Material provided:
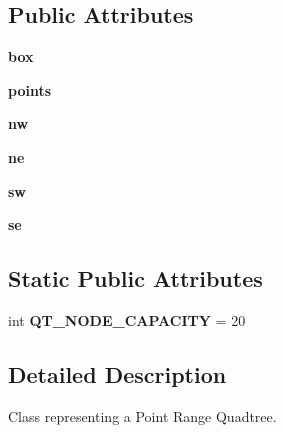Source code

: \subsection*{Public Attributes}
\begin{DoxyCompactItemize}
\item 
\hypertarget{classprquadtree_1_1PRQuadTree_a2f1d8e21568aa0467a7dabedb50e3593}{}{\bfseries box}\label{classprquadtree_1_1PRQuadTree_a2f1d8e21568aa0467a7dabedb50e3593}

\item 
\hypertarget{classprquadtree_1_1PRQuadTree_a6534693edb5dd5450859c5b4b0773936}{}{\bfseries points}\label{classprquadtree_1_1PRQuadTree_a6534693edb5dd5450859c5b4b0773936}

\item 
\hypertarget{classprquadtree_1_1PRQuadTree_a6d0f1330cc70f704f8153fd1f386b9c3}{}{\bfseries nw}\label{classprquadtree_1_1PRQuadTree_a6d0f1330cc70f704f8153fd1f386b9c3}

\item 
\hypertarget{classprquadtree_1_1PRQuadTree_acf96c88788ee32d03032c490b9a90f68}{}{\bfseries ne}\label{classprquadtree_1_1PRQuadTree_acf96c88788ee32d03032c490b9a90f68}

\item 
\hypertarget{classprquadtree_1_1PRQuadTree_aee59816ff69872d39d406a103dd2e2f8}{}{\bfseries sw}\label{classprquadtree_1_1PRQuadTree_aee59816ff69872d39d406a103dd2e2f8}

\item 
\hypertarget{classprquadtree_1_1PRQuadTree_acf5a1f668e9962b03120856564e0a3b0}{}{\bfseries se}\label{classprquadtree_1_1PRQuadTree_acf5a1f668e9962b03120856564e0a3b0}

\end{DoxyCompactItemize}
\subsection*{Static Public Attributes}
\begin{DoxyCompactItemize}
\item 
\hypertarget{classprquadtree_1_1PRQuadTree_a8a1b023159e61d011e1c1c94f3534a87}{}int {\bfseries Q\+T\+\_\+\+N\+O\+D\+E\+\_\+\+C\+A\+P\+A\+C\+I\+T\+Y} = 20\label{classprquadtree_1_1PRQuadTree_a8a1b023159e61d011e1c1c94f3534a87}

\end{DoxyCompactItemize}


\subsection{Detailed Description}
\begin{DoxyVerb}Class representing a Point Range Quadtree.
\end{DoxyVerb}
 

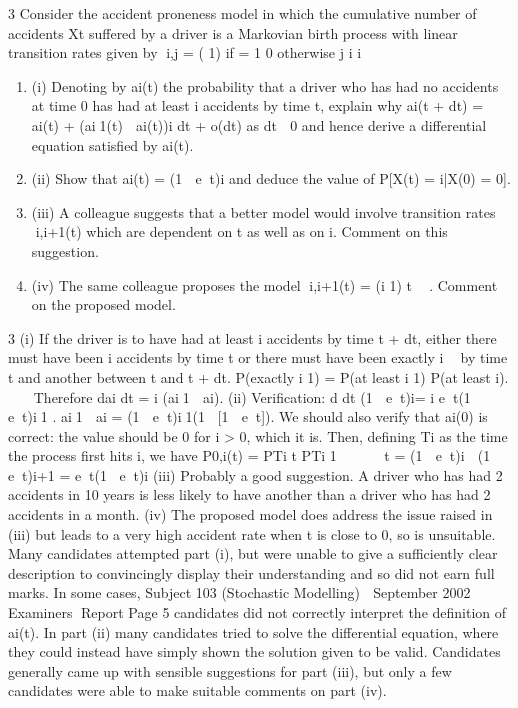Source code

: \documentclass[a4paper,12pt]{article}
\begin{document}
3 Consider the accident proneness model in which the cumulative number of accidents
Xt suffered by a driver is a Markovian birth process with linear transition rates given
by
i,j =
( 1) if = 1
0 otherwise
j i i    
\begin{enumerate}
\item (i) Denoting by ai(t) the probability that a driver who has had no accidents at
time 0 has had at least i accidents by time t, explain why
ai(t + dt) = ai(t) + (ai1(t)  ai(t))i
dt + o(dt)
as dt  0 and hence derive a differential equation satisfied by ai(t). 
\item (ii) Show that
ai(t) = (1  et)i
and deduce the value of P[X(t) = i|X(0) = 0]. 


\item (iii) A colleague suggests that a better model would involve transition rates i,i+1(t)
which are dependent on t as well as on i. Comment on this suggestion. 
\item (iv) The same colleague proposes the model i,i+1(t) = (i 1)
t
 . Comment on the
proposed model. 
\end{enumerate}


3 (i) If the driver is to have had at least i accidents by time t + dt, either there must
have been i accidents by time t or there must have been exactly i 	 by time t
and another between t and t + dt.
P(exactly i 1) = P(at least i 1) P(at least i).   
Therefore
dai
dt
= i
(ai1  ai).
(ii) Verification: d
dt
{(1  et)i}= i
et(1  et)i1 .
ai1  ai = (1  et)i1(1 [1  et]).
We should also verify that ai(0) is correct: the value should be 0 for i > 0,
which it is.
Then, defining Ti as the time the process first hits i, we have
P0,i(t) = P{Ti t} P{Ti 1 
    t} = (1  et)i  (1  et)i+1 = et(1 et)i
(iii)  Probably a good suggestion. A driver who has had 2 accidents in 10 years is
less likely to have another than a driver who has had 2 accidents in a month.
(iv) The proposed model does address the issue raised in (iii) but leads to a very
high accident rate when t is close to 0, so is unsuitable.
\newpage
Many candidates attempted part (i), but were unable to give a sufficiently clear description to
convincingly display their understanding and so did not earn full marks. In some cases,
Subject 103 (Stochastic Modelling)  September 2002  Examiners Report
Page 5
candidates did not correctly interpret the definition of ai(t). In part (ii) many candidates tried
to solve the differential equation, where they could instead have simply shown the solution
given to be valid. Candidates generally came up with sensible suggestions for part (iii), but
only a few candidates were able to make suitable comments on part (iv).
\end{document}
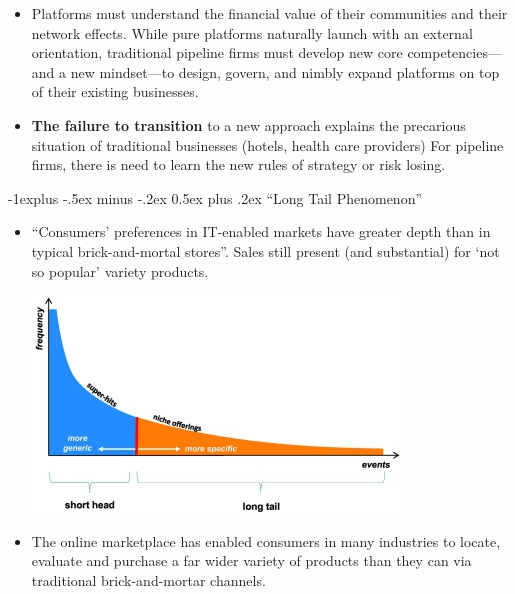 \documentclass[12pt, landscape]{article}
\makeatletter
\renewcommand{\subsection}{\@startsection{subsection}{2}{0mm}%
                                {-1explus -.5ex minus -.2ex}%
                                {0.5ex plus .2ex}%
                                {\normalfont\normalsize\bfseries}}
\makeatother
\begin{document}
\begin{multicols*}{3}
\begin{itemize}
\item Platforms must understand the financial value of their communities and their network effects. While pure platforms naturally launch with an external orientation, traditional pipeline firms must develop new core competencies—and a new mindset—to design, govern, and nimbly expand platforms on top of their existing businesses.
\item \textbf{The failure to transition} to a new approach explains the precarious situation of traditional businesses (hotels, health care providers) For pipeline firms, there is need to learn the new rules of strategy or risk losing.
\end{itemize}


\subsection{“Long Tail Phenomenon”}
\begin{itemize}
\item “Consumers’ preferences in IT-enabled markets have greater depth than in typical brick-and-mortal stores”. Sales still present (and substantial) for ‘not so popular’ variety products.
\centerline{\includegraphics[width = 0.7\linewidth]{longtail}}
\item The online marketplace has enabled consumers in many industries to locate, evaluate and purchase a far wider variety of products than they can via traditional brick-and-mortar channels.
\end{itemize}


\end{multicols*}
\end{document}

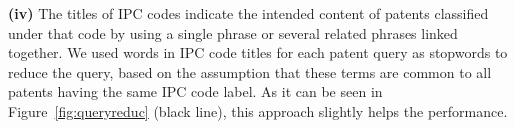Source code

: \vspace*{0.5mm}
\noindent \textbf{(iv)} The titles of IPC codes indicate the intended content of patents classified under that code by using a single phrase or several related phrases linked together. We used words in IPC code titles for each patent query as stopwords to reduce the query, based on the assumption that these terms are common to all patents having the same IPC code label.  As it can be seen in Figure~\ref{fig:queryreduc} (black line), this approach slightly helps the performance.
%
%
%

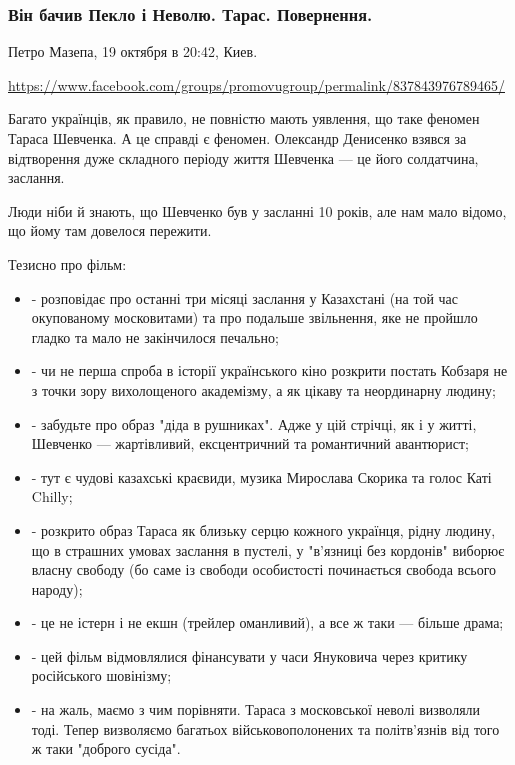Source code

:  
 

\subsubsection{Він бачив Пекло і Неволю. Тарас. Повернення.}

Петро Мазепа, 19 октября в 20:42, Киев.

\url{https://www.facebook.com/groups/promovugroup/permalink/837843976789465/}

Багато українців, як правило, не повністю мають уявлення, що таке феномен
Тараса Шевченка. А це справді є феномен. Олександр Денисенко взявся за
відтворення дуже складного періоду життя Шевченка — це його солдатчина,
заслання.

Люди ніби й знають, що Шевченко був у засланні 10 років, але нам мало відомо,
що йому там довелося пережити.

Тезисно про фільм:

\begin{itemize}
\item - розповідає про останні три місяці заслання у Казахстані (на той час окупованому московитами) та про подальше звільнення, яке не пройшло гладко та мало не закінчилося печально;

\item - чи не перша спроба в історії українського кіно розкрити постать Кобзаря не з точки зору вихолощеного академізму, а як цікаву та неординарну людину;

\item - забудьте про образ "діда в рушниках". Адже у цій стрічці, як і у житті, Шевченко — жартівливий, ексцентричний та романтичний авантюрист;

\item - тут є чудові казахські краєвиди, музика Мирослава Скорика та голос Каті Chilly;
\item - розкрито образ Тараса як близьку серцю кожного українця, рідну людину, що в
страшних умовах заслання в пустелі, у "в'язниці без кордонів" виборює власну
свободу (бо саме із свободи особистості починається свобода всього народу);

\item - це не істерн і не екшн (трейлер оманливий), а все ж таки — більше драма;
\item - цей фільм відмовлялися фінансувати у часи Януковича через критику російського шовінізму;
\item - на жаль, маємо з чим порівняти. Тараса з московської неволі визволяли
				тоді.  Тепер визволяємо багатьох військовополонених та політв'язнів від
								того ж таки "доброго сусіда".
\end{itemize}

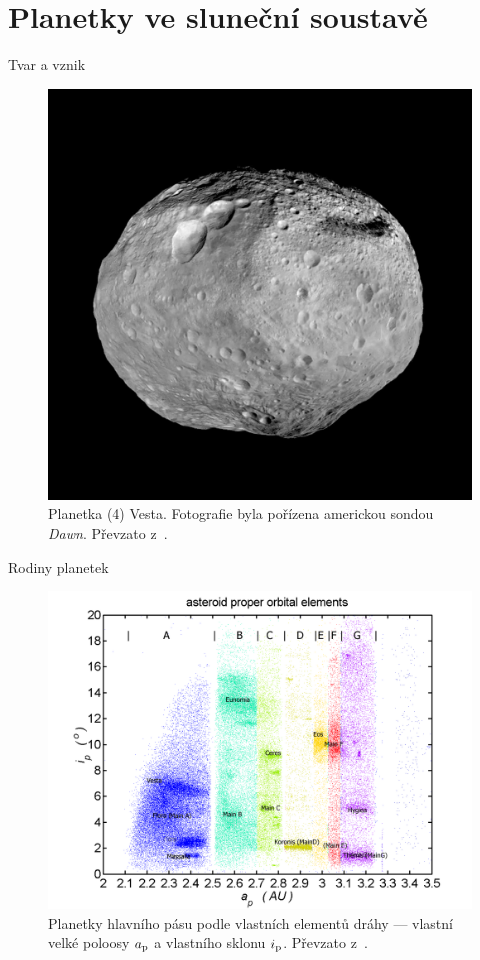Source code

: \documentclass[xcolor=dvipsnames]{beamer}
\begin{document}
\section{Planetky ve sluneční soustavě}
\begin{frame}{\secname}{Tvar a vznik}
\begin{figure}
\centering
\includegraphics[height=0.7\textheight,width=\textwidth,keepaspectratio]{../obr/vesta.jpg}
\caption{\footnotesize{Planetka (4) Vesta. Fotografie byla pořízena americkou sondou \textit{Dawn}. Převzato z~\cite{jplvesta}.}}
\end{figure}
\end{frame}

\begin{frame}{\secname}{Rodiny planetek}
\begin{figure}
\centering
\includegraphics[height=0.7\textheight,width=\textwidth,keepaspectratio]{../obr/mainbelt.png}
\caption{\footnotesize{Planetky hlavního pásu podle vlastních elementů dráhy --- vlastní velké poloosy $a_{\rm p}$ a vlastního sklonu $i_{\rm p}$. Převzato z~\cite{wiki:belt}.}}
\end{figure}
\end{frame}
\end{document}
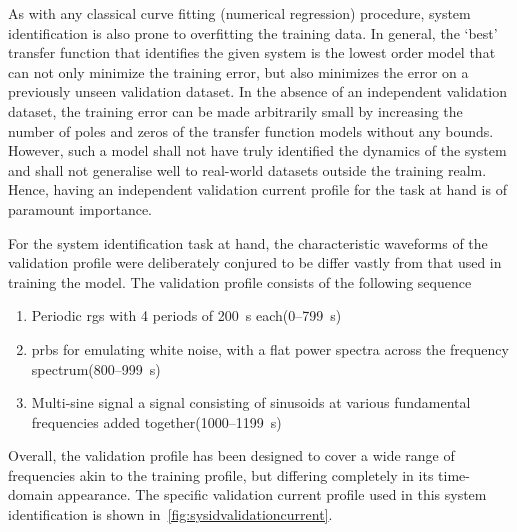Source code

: As with  any classical  curve fitting  (numerical regression)  procedure, system
identification is also  prone to overfitting the training data.  In general, the
`best' transfer  function that identifies the  given system is the  lowest order
model that  can not  only minimize  the training error,  but also  minimizes the
error  on  a  previously  unseen  validation  dataset.  In  the  absence  of  an
independent validation dataset, the training error can be made arbitrarily small
by increasing  the number  of poles  and zeros of  the transfer  function models
without any  bounds. However, such a  model shall not have  truly identified the
dynamics of  the system  and shall  not generalise  well to  real-world datasets
outside  the training  realm. Hence,  having an  independent validation  current
profile for the task at hand is of paramount importance.

For the system identification task at  hand, the characteristic waveforms of the
validation profile were deliberately conjured to be differ vastly from that used
in training the model. The  validation profile consists of the following
sequence
\begin{enumerate}
    \item Periodic \gls{rgs} with 4 periods of \SI{200}{\second} each\quad (0--\SI{799}{\second})
    \item \gls{prbs} for emulating white noise, \ie{} with a flat power spectra
        across the frequency spectrum\quad (800--\SI{999}{\second})
    \item Multi-sine signal \ie{} a signal consisting of sinusoids at
        various fundamental frequencies added together\quad (1000--\SI{1199}{\second})
\end{enumerate}

Overall,  the validation  profile has  been designed  to cover  a wide  range of
frequencies  akin to  the  training  profile, but  differing  completely in  its
time-domain appearance.  The specific  validation current  profile used  in this
system identification is shown in~\cref{fig:sysidvalidationcurrent}.

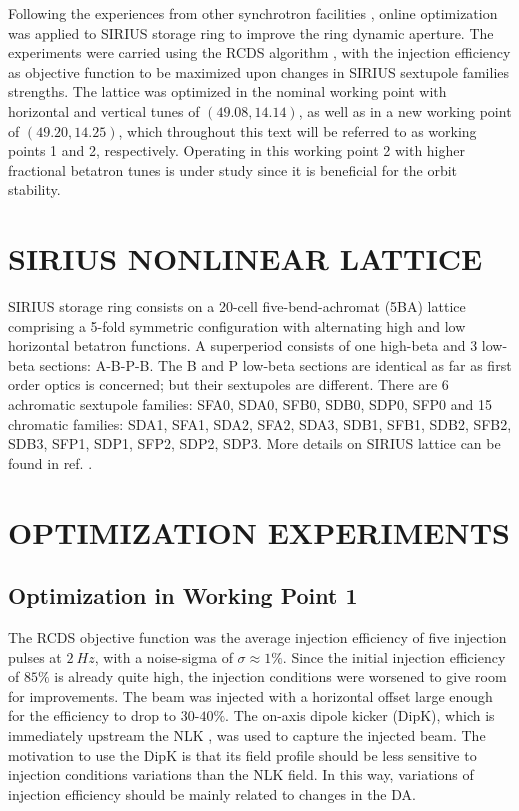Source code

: \documentclass[a4paper,
               keeplastbox,   %
               ]{jacow}
\begin{document}
Following the experiences from other synchrotron facilities \cite{Huang:2015, Liuzzo:IPAC2016-THPMR015, Olsson:IPAC2018-WEPAL047, yang:ipac2022-tupopt064}, online optimization was applied to SIRIUS storage ring to improve the ring dynamic aperture. The experiments were carried using the RCDS algorithm \cite{Huang:2013}, with the injection efficiency as objective function to be maximized upon changes in SIRIUS sextupole families strengths. The lattice was optimized in the nominal working point with horizontal and vertical tunes of $(49.08, 14.14)$, as well as in a new working point of $(49.20, 14.25)$, which throughout this text will be referred to as working points 1 and 2, respectively. Operating in this working point 2 with higher fractional betatron tunes is under study since it is beneficial for the orbit stability.

\section{SIRIUS NONLINEAR LATTICE}
 SIRIUS storage ring consists on a 20-cell five-bend-achromat (5BA) lattice 
 comprising a 5-fold symmetric configuration with alternating high and low horizontal betatron functions. A superperiod consists of one high-beta and 3 low-beta sections: A-B-P-B. The B and P low-beta sections are identical as far as first order optics is concerned; but their sextupoles are different. There are 6 achromatic sextupole families: SFA0, SDA0, SFB0, SDB0, SDP0, SFP0 and 15 chromatic families: SDA1, SFA1, SDA2, SFA2, SDA3, SDB1, SFB1, SDB2, SFB2, SDB3, SFP1, SDP1, SFP2, SDP2, SDP3. More details on SIRIUS lattice can be found in ref. \cite{Liu:IPAC2016-THPMR013}.

\section{OPTIMIZATION EXPERIMENTS}

\subsection{Optimization in Working Point 1}
The RCDS objective function was the average injection efficiency of five injection pulses at $2~\unit{Hz}$, with a noise-sigma of $\sigma \approx 1\%$. Since the initial injection efficiency of $85\%$ is already quite high, the injection conditions were worsened to give room for improvements. The beam was injected with a horizontal offset large enough for the efficiency to drop to $30$-$40\%$. The on-axis dipole kicker (DipK), which is immediately upstream the NLK \cite{Liu:IPAC2016-THPMR011}, was used to capture the injected beam. The motivation to use the DipK is that its field profile should be less sensitive to injection conditions variations than the NLK field. In this way, variations of injection efficiency should be mainly related to changes in the DA.
\end{document}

What is expected:
Task for the records above: copy every line in which the word "DoxyVerb" occurs.

Solution to the problem:
\begin{DoxyVerb}Class representing a Point Range Quadtree.
\end{DoxyVerb}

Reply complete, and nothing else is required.